March 26, 202612 min read

The Prefix Sum Technique: Simple Idea, Surprisingly Powerful

Master the prefix sum technique for coding interviews: range queries, subarray sums, 2D prefix sums, difference arrays, and product arrays.

prefix-sum arrays interviews algorithms technique

The prefix sum is one of those techniques that feels too simple to be useful — until you realize it shows up everywhere. The core idea: precompute cumulative sums so that any range sum query becomes O(1). That's the whole technique. But the problems it solves are surprisingly varied.

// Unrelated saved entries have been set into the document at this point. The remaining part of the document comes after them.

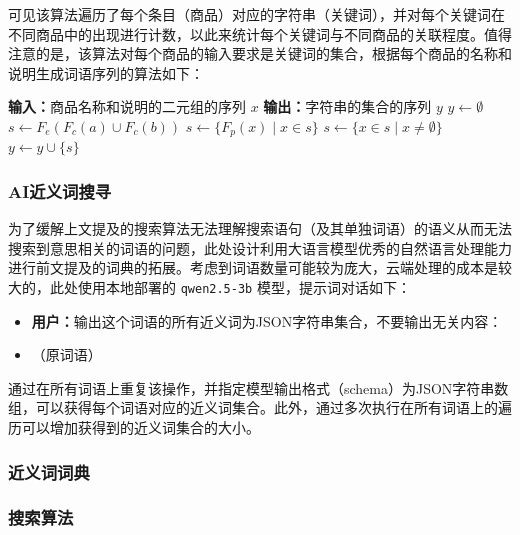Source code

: 可见该算法遍历了每个条目（商品）对应的字符串（关键词），并对每个关键词在不同商品中的出现进行计数，以此来统计每个关键词与不同商品的关联程度。值得注意的是，该算法对每个商品的输入要求是关键词的集合，根据每个商品的名称和说明生成词语序列的算法如下：

\vspace{1em}
\begin{algorithmic}
	\STATE \textbf{输入：}商品名称和说明的二元组的序列 $x$
	\STATE \textbf{输出：}字符串的集合的序列 $y$
	\STATE $y \gets \emptyset$
		\STATE $s \gets F_e(F_c(a) \cup F_c(b))$
		\STATE $s \gets \{F_p(x) \mid x \in s\}$
		\STATE $s \gets \{x \in s \mid x \neq \emptyset\}$
		\STATE $y \gets y \cup \{s\}$
	\ENDFOR
\end{algorithmic}

\subsubsection{AI近义词搜寻}

为了缓解上文提及的搜索算法无法理解搜索语句（及其单独词语）的语义从而无法搜索到意思相关的词语的问题，此处设计利用大语言模型优秀的自然语言处理能力进行前文提及的词典的拓展。考虑到词语数量可能较为庞大，云端处理的成本是较大的，此处使用本地部署的 \verb|qwen2.5-3b| 模型，提示词对话如下：

\begin{itemize}
	\item[] \textbf{用户：}输出这个词语的所有近义词为JSON字符串集合，不要输出无关内容：
	\item[]（原词语）
\end{itemize}

通过在所有词语上重复该操作，并指定模型输出格式（schema）为JSON字符串数组，可以获得每个词语对应的近义词集合。此外，通过多次执行在所有词语上的遍历可以增加获得到的近义词集合的大小。

\subsubsection{近义词词典}

\subsubsection{搜索算法}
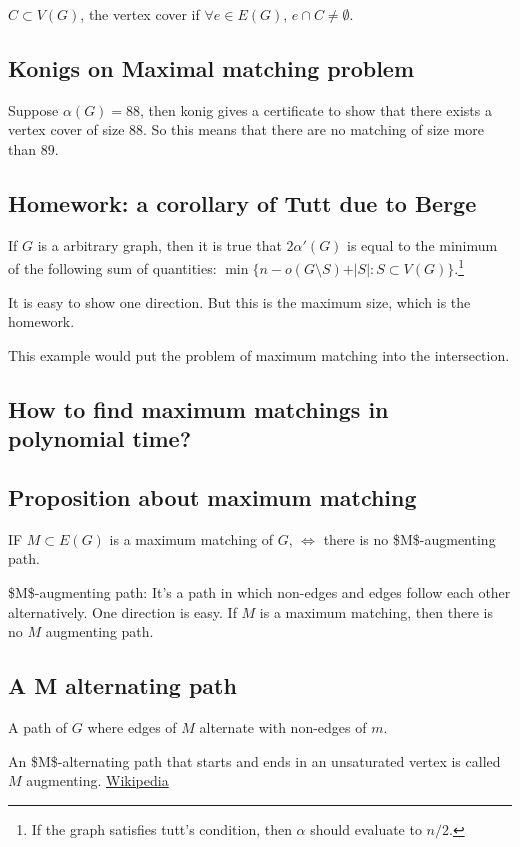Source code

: \documentclass[11pt]{article}
\def\min{\operatorname{min}}
\begin{document}
\(C \subset V(G)\), the vertex cover if \(\forall e \in E(G)\), \(e\cap C \neq
   \emptyset\).
\subsection{Konigs on Maximal matching problem}
\label{sec:org5ca5817}
Suppose \(\alpha(G) = 88\), then konig gives a certificate to show that there
exists a vertex cover of size \(88\). So this means that there are no matching
of size more than \(89\).
\subsection{Homework: a corollary of Tutt due to Berge}
\label{sec:org317658a}
If \(G\) is a arbitrary graph, then it is true that \(2\alpha'(G)\) is equal to
the minimum of the following sum of quantities: \(\min \{ n - o(G\setminus
   S) + \vert S \vert \colon S \subset V(G) \}\).\footnote{If the graph satisfies tutt's condition, then \(\alpha\) should evaluate
to \(n/2\).}

It is easy to show one direction. But this is the maximum size, which is the homework.

This example would put the problem of maximum matching into the intersection.
\subsection{How to find maximum matchings in polynomial time?}
\label{sec:org0746afa}
\subsection{Proposition about maximum matching}
\label{sec:org359c099}
IF \(M \subset E(G)\) is a maximum matching of \(G\), \(\iff\) there is no
\$M\$-augmenting path.

\$M\$-augmenting path: It's a path in which non-edges and edges follow each
other alternatively. One direction is easy. If \(M\) is a maximum matching,
then there is no \(M\) augmenting path.
\subsection{A M alternating path}
\label{sec:org21ef251}
A path of \(G\) where edges of \(M\) alternate with non-edges of \(m\).

An \$M\$-alternating path that starts and ends in an unsaturated vertex is
called \(M\) augmenting. \href{https://en.wikipedia.org/wiki/Saturation\_(graph\_theory)}{Wikipedia}
\end{document}
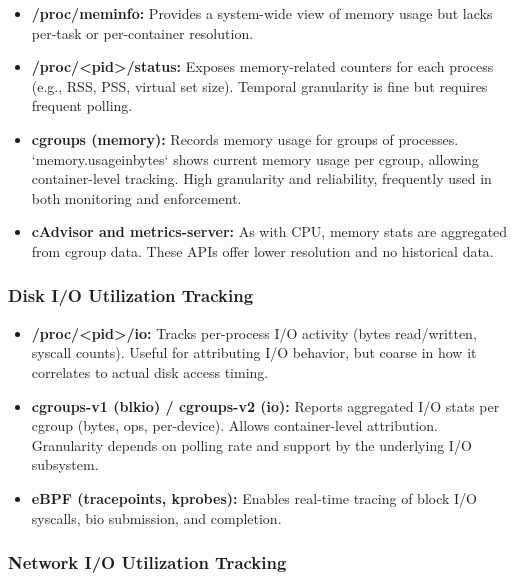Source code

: \begin{itemize}
    \item \textbf{/proc/meminfo:} Provides a system-wide view of memory usage but lacks per-task or per-container resolution.
    \item \textbf{/proc/\textless pid\textgreater/status:} Exposes memory-related counters for each process (e.g., RSS, PSS, virtual set size). Temporal granularity is fine but requires frequent polling.
    \item \textbf{cgroups (memory):} Records memory usage for groups of processes. `memory.usage\textunderscore in\textunderscore bytes` shows current memory usage per cgroup, allowing container-level tracking. High granularity and reliability, frequently used in both monitoring and enforcement.
    \item \textbf{cAdvisor and metrics-server:} As with CPU, memory stats are aggregated from cgroup data. These APIs offer lower resolution and no historical data.
\end{itemize}

\subsubsection{Disk I/O Utilization Tracking}

\begin{itemize}
    \item \textbf{/proc/\textless pid\textgreater/io:} Tracks per-process I/O activity (bytes read/written, syscall counts). Useful for attributing I/O behavior, but coarse in how it correlates to actual disk access timing.
    \item \textbf{cgroups-v1 (blkio) / cgroups-v2 (io):} Reports aggregated I/O stats per cgroup (bytes, ops, per-device). Allows container-level attribution. Granularity depends on polling rate and support by the underlying I/O subsystem.
    \item \textbf{eBPF (tracepoints, kprobes):} Enables real-time tracing of block I/O syscalls, bio submission, and completion.
\end{itemize}

\subsubsection{Network I/O Utilization Tracking}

If you've ever thought "I need the sum of a subarray, but recomputing it each time is too slow," prefix sums are the answer.

The Core Idea

Given an array nums, the prefix sum array prefix is defined as:

prefix[0] = 0
prefix[i] = nums[0] + nums[1] + ... + nums[i-1]

The sum of any subarray nums[left..right] (inclusive) is:

sum(left, right) = prefix[right + 1] - prefix[left]

That's it. Build the prefix array once in O(n), then answer any range sum query in O(1).

def build_prefix_sum(nums):
    prefix = [0] * (len(nums) + 1)
    for i in range(len(nums)):
        prefix[i + 1] = prefix[i] + nums[i]
    return prefix

Why does this work? prefix[right + 1] is the sum from index 0 to right. prefix[left] is the sum from index 0 to left - 1. Subtracting gives you the sum from left to right.

nums:    [3, 1, 4, 1, 5, 9]
prefix:  [0, 3, 4, 8, 9, 14, 23]

sum(2, 4) = prefix[5] - prefix[2] = 14 - 4 = 10
           = 4 + 1 + 5 = 10  ✓

When You'll See Prefix Sums

Anytime a problem involves:

Sum of a subarray

Count of subarrays with a specific sum

Range queries on an array

Cumulative operations

And the brute force would recalculate the sum from scratch for each query, giving you O(n) per query when you need O(1).

Problem: Range Sum Query (Immutable)

Given an array, answer multiple range sum queries efficiently.

class NumArray:
    def __init__(self, nums):
        self.prefix = [0] * (len(nums) + 1)
        for i in range(len(nums)):
            self.prefix[i + 1] = self.prefix[i] + nums[i]

def sum_range(self, left, right):
        return self.prefix[right + 1] - self.prefix[left]

O(n) preprocessing, O(1) per query. Without prefix sums, each query is O(n), and if you have Q queries, that's O(n * Q). With prefix sums, it's O(n + Q).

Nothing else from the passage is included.